Magazine Feature / People

Alumnus spends retirement helping others

When it comes to giving advice, Vernon Perry’s approach is simple: “I just try to keep my mouth shut and my ears open.”

This humble tactic has served him well over the years as people have come to him for wisdom on all sorts of matters. But, when Perry felt God’s prompting to seek chaplain training after retiring in the late ’80s, he began serving others in a more formal capacity.

For 31 years, Perry (BS chemistry ’56) worked mostly for the U.S. government doing wildlife research. He also spent 34 years serving in the Department of Defense — three years as first sergeant in an army hospital and then in the Reserve National Guard.

Upon retirement from his professional and military posts, Perry says he followed the Lord’s leading into lay pastoral service. He completed a nine-month chaplain program by Arvada Resource for Ministry and Service (ARMS) in Colorado, which involved attending evening classes on theology, counseling, psychology and how to minister to the sick.

As a chaplain, Perry offers counseling and prayer, but mostly, he says, he is just is there to listen.

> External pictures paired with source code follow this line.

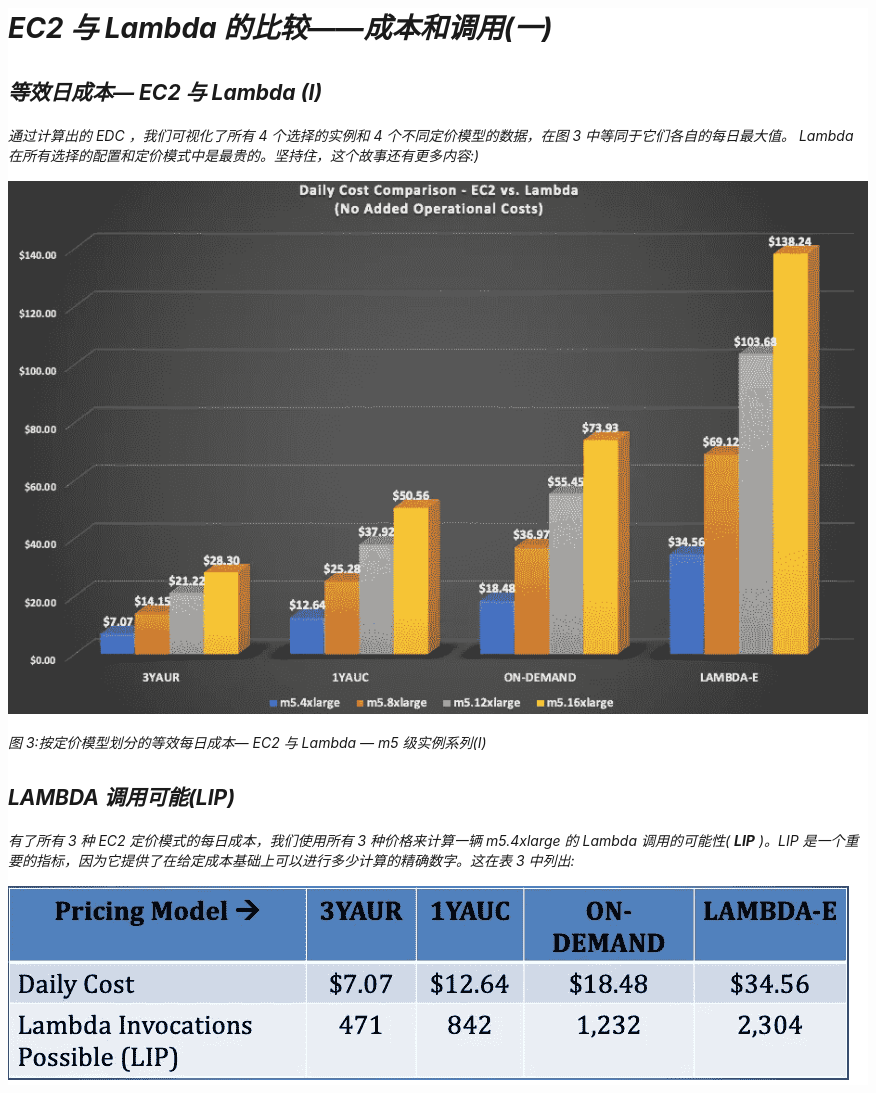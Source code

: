 # *EC2 与 Lambda 的比较——成本和调用(一)*

## *等效日成本— EC2 与 Lambda (I)*

*通过计算出的 *EDC* ，我们可视化了所有 4 个选择的实例和 4 个不同定价模型的数据，在图 3 中等同于它们各自的每日最大值。 *Lambda* 在所有选择的配置和定价模式中是最贵的。坚持住，这个故事还有更多内容:)*

*![](img/fa363ac3c2de07427d9279f626663123.png)*

*图 3:按定价模型划分的等效每日成本— EC2 与 Lambda — m5 级实例系列(I)*

## *LAMBDA 调用可能(LIP)*

*有了所有 3 种 EC2 定价模式的每日成本，我们使用所有 3 种价格来计算一辆 *m5.4xlarge* 的 *Lambda* 调用的可能性( **LIP** )。LIP 是一个重要的指标，因为它提供了在给定成本基础上可以进行多少计算的精确数字。这在表 3 中列出:*

*![](img/25372120f6d8c1eac7fc8e5e377f60cb.png)*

“Often people who ask for help are confused, lonely or have family problems,” says Perry, who turned 80 in August. “They just need someone to talk to. I find out where they are coming from and what their needs are.”

Perry acknowledges that he’s not a fully ordained minister, a counselor or a psychologist.

“I am just someone who has studied the Bible and has taken some classes. I just try to use what knowledge I have to share with folks,” says Perry, who took psychology and religion courses during his undergraduate time at DU.

Since the late ’80s, Perry has volunteered as chaplain at Lutheran Medical Center, Lutheran Hospice and at several other medical centers.

Today, Perry lives with his wife, Jeanne, in Westminster, Colo. The couple resides in the Covenant Village retirement community, where Perry continues to volunteer at least 16 hours a week as chaplain.